- Last Chapter -
Detak jam beker mendominasi ruangan berukuran 36 meter persegi ini. Irama gurat pensil yang terdengar begitu tipis, menjadi nada pengiring di waktu nyaris tengah malam ini.
Gambarnya hampir jadi.
Pesanan komik dari sebuah penerbit menjadi project ke sekian kalinya yang diterima Silvanna pasca menikah. Kadang kala, ia menyerahkan separuh pekerjaannya pada Nana--yang sama-sama bisa menggambar--agar ia bisa sedikit fokus pada tugas akhirnya.
Namun sekarang, tugas dan tanggung jawab Silvanna di Mythical University sudah selesai. Gelar sarjana seni sudah disandangnya.

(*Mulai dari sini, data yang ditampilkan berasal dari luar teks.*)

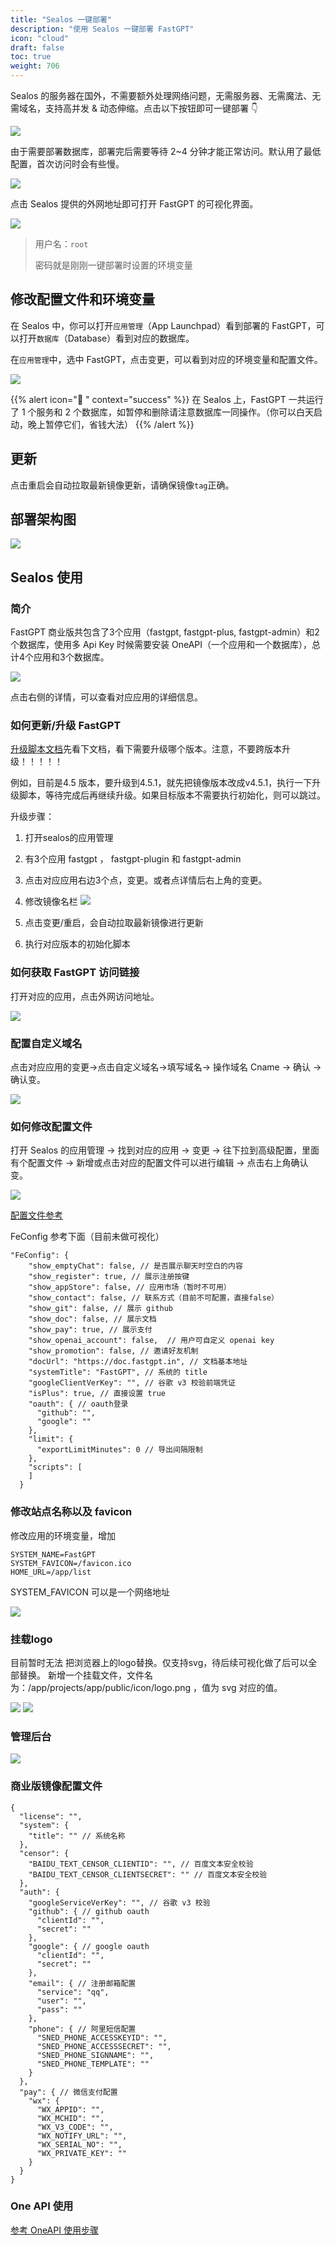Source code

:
 ```yaml
---
title: "Sealos 一键部署"
description: "使用 Sealos 一键部署 FastGPT"
icon: "cloud"
draft: false
toc: true
weight: 706
---
```


Sealos 的服务器在国外，不需要额外处理网络问题，无需服务器、无需魔法、无需域名，支持高并发 & 动态伸缩。点击以下按钮即可一键部署 👇

[![](https://fastly.jsdelivr.net/gh/labring-actions/templates@main/Deploy-on-Sealos.svg)](https://cloud.sealos.io/?openapp=system-fastdeploy%3FtemplateName%3Dfastgpt)

由于需要部署数据库，部署完后需要等待 2~4 分钟才能正常访问。默认用了最低配置，首次访问时会有些慢。

![](/imgs/sealos1.png)

点击 Sealos 提供的外网地址即可打开 FastGPT 的可视化界面。

![](/imgs/sealos2.png)

> 用户名：`root`
> 
> 密码就是刚刚一键部署时设置的环境变量

## 修改配置文件和环境变量

在 Sealos 中，你可以打开`应用管理`（App Launchpad）看到部署的 FastGPT，可以打开`数据库`（Database）看到对应的数据库。

在`应用管理`中，选中 FastGPT，点击变更，可以看到对应的环境变量和配置文件。

![](/imgs/fastgptonsealos1.png)

{{% alert icon="🤖 " context="success" %}}
在 Sealos 上，FastGPT 一共运行了 1 个服务和 2 个数据库，如暂停和删除请注意数据库一同操作。（你可以白天启动，晚上暂停它们，省钱大法）
{{% /alert %}}

## 更新

点击重启会自动拉取最新镜像更新，请确保镜像`tag`正确。

## 部署架构图

![](/imgs/sealos-fastgpt.webp)

## Sealos 使用

### 简介

FastGPT 商业版共包含了3个应用（fastgpt, fastgpt-plus, fastgpt-admin）和2个数据库，使用多 Api Key 时候需要安装 OneAPI（一个应用和一个数据库），总计4个应用和3个数据库。

![](/imgs/onSealos1.png)

点击右侧的详情，可以查看对应应用的详细信息。

### 如何更新/升级 FastGPT
[升级脚本文档](https://doc.fastgpt.in/docs/development/upgrading/)先看下文档，看下需要升级哪个版本。注意，不要跨版本升级！！！！！

例如，目前是4.5 版本，要升级到4.5.1，就先把镜像版本改成v4.5.1，执行一下升级脚本，等待完成后再继续升级。如果目标版本不需要执行初始化，则可以跳过。

升级步骤：
1. 打开sealos的应用管理
2. 有3个应用 fastgpt ， fastgpt-plugin 和 fastgpt-admin
3. 点击对应应用右边3个点，变更。或者点详情后右上角的变更。
4. 修改镜像名栏
![](/imgs/onsealos2.png)

5. 点击变更/重启，会自动拉取最新镜像进行更新
6. 执行对应版本的初始化脚本

### 如何获取 FastGPT 访问链接

打开对应的应用，点击外网访问地址。

![](/imgs/onsealos3.png)

### 配置自定义域名

点击对应应用的变更->点击自定义域名->填写域名-> 操作域名 Cname -> 确认 -> 确认变。

![](/imgs/onsealos4.png)

### 如何修改配置文件

打开 Sealos 的应用管理 -> 找到对应的应用 -> 变更 -> 往下拉到高级配置，里面有个配置文件 -> 新增或点击对应的配置文件可以进行编辑 -> 点击右上角确认变。

![](/imgs/onsealos5.png)

[配置文件参考](https://doc.fastgpt.in/docs/development/configuration/)

FeConfig 参考下面（目前未做可视化）
```
"FeConfig": {
    "show_emptyChat": false, // 是否展示聊天时空白的内容
    "show_register": true, // 展示注册按键
    "show_appStore": false, // 应用市场（暂时不可用）
    "show_contact": false, // 联系方式（目前不可配置，直接false）
    "show_git": false, // 展示 github
    "show_doc": false, // 展示文档
    "show_pay": true, // 展示支付
    "show_openai_account": false,  // 用户可自定义 openai key
    "show_promotion": false, // 邀请好友机制
    "docUrl": "https://doc.fastgpt.in", // 文档基本地址
    "systemTitle": "FastGPT", // 系统的 title
    "googleClientVerKey": "", // 谷歌 v3 校验前端凭证
    "isPlus": true, // 直接设置 true    
    "oauth": { // oauth登录
      "github": "",
      "google": ""
    },
    "limit": {
      "exportLimitMinutes": 0 // 导出间隔限制
    },
    "scripts": [
    ]
  }
```

### 修改站点名称以及 favicon
修改应用的环境变量，增加

```
SYSTEM_NAME=FastGPT
SYSTEM_FAVICON=/favicon.ico
HOME_URL=/app/list
```

SYSTEM_FAVICON 可以是一个网络地址

![](/imgs/onsealos6.png)

### 挂载logo
目前暂时无法 把浏览器上的logo替换。仅支持svg，待后续可视化做了后可以全部替换。
新增一个挂载文件，文件名为：/app/projects/app/public/icon/logo.png ，值为 svg 对应的值。

![](/imgs/onsealos7.png)
![](/imgs/onsealos8.png)

### 管理后台

![](/imgs/onsealos9.png)


### 商业版镜像配置文件

```
{
  "license": "",
  "system": {
    "title": "" // 系统名称
  },
  "censor": {
    "BAIDU_TEXT_CENSOR_CLIENTID": "", // 百度文本安全校验
    "BAIDU_TEXT_CENSOR_CLIENTSECRET": "" // 百度文本安全校验
  },
  "auth": {
    "googleServiceVerKey": "", // 谷歌 v3 校验
    "github": { // github oauth
      "clientId": "",
      "secret": ""
    },
    "google": { // google oauth
      "clientId": "",
      "secret": ""
    },
    "email": { // 注册邮箱配置
      "service": "qq",
      "user": "",
      "pass": ""
    },
    "phone": { // 阿里短信配置
      "SNED_PHONE_ACCESSKEYID": "",
      "SNED_PHONE_ACCESSSECRET": "",
      "SNED_PHONE_SIGNNAME": "",
      "SNED_PHONE_TEMPLATE": ""
    }
  },
  "pay": { // 微信支付配置
    "wx": {
      "WX_APPID": "",
      "WX_MCHID": "",
      "WX_V3_CODE": "",
      "WX_NOTIFY_URL": "",
      "WX_SERIAL_NO": "",
      "WX_PRIVATE_KEY": ""
    }
  }
}

```

### One API 使用

[参考 OneAPI 使用步骤](/docs/development/one-api/)
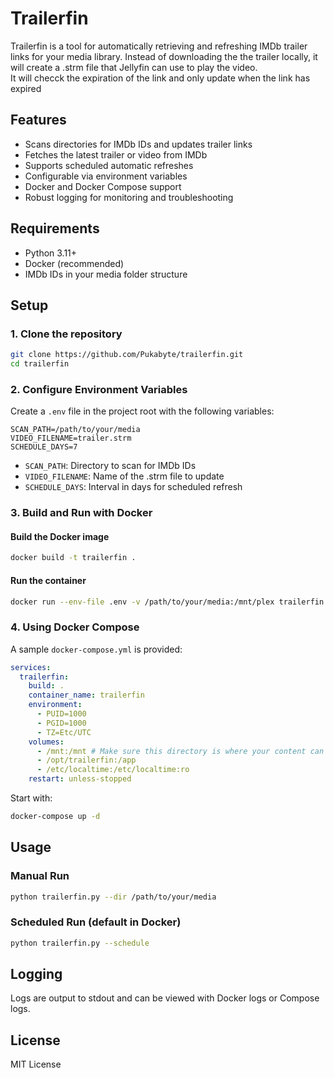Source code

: # Trailerfin

Trailerfin is a tool for automatically retrieving and refreshing IMDb trailer links for your media library.
Instead of downloading the the trailer locally, it will create a .strm file that Jellyfin can use to play the video.  
It will checck the expiration of the link and only update when the link has expired

## Features
- Scans directories for IMDb IDs and updates trailer links
- Fetches the latest trailer or video from IMDb
- Supports scheduled automatic refreshes
- Configurable via environment variables
- Docker and Docker Compose support
- Robust logging for monitoring and troubleshooting

## Requirements
- Python 3.11+
- Docker (recommended)
- IMDb IDs in your media folder structure

## Setup

### 1. Clone the repository
```sh
git clone https://github.com/Pukabyte/trailerfin.git
cd trailerfin
```

### 2. Configure Environment Variables
Create a `.env` file in the project root with the following variables:

```env
SCAN_PATH=/path/to/your/media
VIDEO_FILENAME=trailer.strm
SCHEDULE_DAYS=7
```

- `SCAN_PATH`: Directory to scan for IMDb IDs
- `VIDEO_FILENAME`: Name of the .strm file to update
- `SCHEDULE_DAYS`: Interval in days for scheduled refresh

### 3. Build and Run with Docker

#### Build the Docker image
```sh
docker build -t trailerfin .
```

#### Run the container
```sh
docker run --env-file .env -v /path/to/your/media:/mnt/plex trailerfin
```

### 4. Using Docker Compose

A sample `docker-compose.yml` is provided:

```yaml
services:
  trailerfin:
    build: .
    container_name: trailerfin
    environment:
      - PUID=1000
      - PGID=1000
      - TZ=Etc/UTC
    volumes:
      - /mnt:/mnt # Make sure this directory is where your content can be found in
      - /opt/trailerfin:/app
      - /etc/localtime:/etc/localtime:ro
    restart: unless-stopped
```

Start with:
```sh
docker-compose up -d
```

## Usage

### Manual Run
```sh
python trailerfin.py --dir /path/to/your/media
```

### Scheduled Run (default in Docker)
```sh
python trailerfin.py --schedule
```

## Logging
Logs are output to stdout and can be viewed with Docker logs or Compose logs.

## License
MIT License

Sejalan dengan satu tugas beratnya yang sudah usai, Silvanna meninggalkan Victory Apartemen. Sedikit berat awalnya karena tempat itu menjadi saksi bisu ribuan cerita yang terjadi selama ia memijakkan kaki di Celestial.
Tempat kenangan yang ia tinggalkan, tergantikan oleh sebuah rumah minimalis di tengah kota Celestial.
Silvanna kembali mengecek pintu. Belum ada tanda-tanda yang mendekat dari luar.
Tanpa sadar, mulutnya menganga pertanda kantuknya sudah memberontak. Namun, Granger belum pulang.
Silvanna merebahkan kepalanya ke atas meja ruang tamu, tempatnya menggambar saat ini. Mungkin, Granger akan membangunkannya ketika pulang nanti.
***
Sembari meregangkan otot lehernya, Granger menatap ruang tamu yang lampunya belum padam. Pandangannya lalu tertuju pada perempuan di sana. Kepalanya ambruk di atas meja.
Granger mendekat, kemudian menyibakkan rambut-rambut tipis yang menghalangi wajah tidur istrinya di sana. Ponselnya tergeletak di sampingnya.
"Kan, ketiduran lagi di sini," gumam Granger menggeleng tipis.
Ia kemudian mempersiapkan tenaga di tengah kelelahannya. Tubuh istrinya diangkat lalu dibawanya menaiki tangga menuju kamar.
Ini kebiasaan baru Granger ketika pulang terlalu larut. Maklum saja, di rumah minimalis ini tidak ada kamar tidur di lantai satu.
Entah mimpi apa, Silvanna mengeluarkan wajah manjanya meski dengan mata terpejam. Sontak ia memeluk lengan Granger. Silvanna tertidur di sana.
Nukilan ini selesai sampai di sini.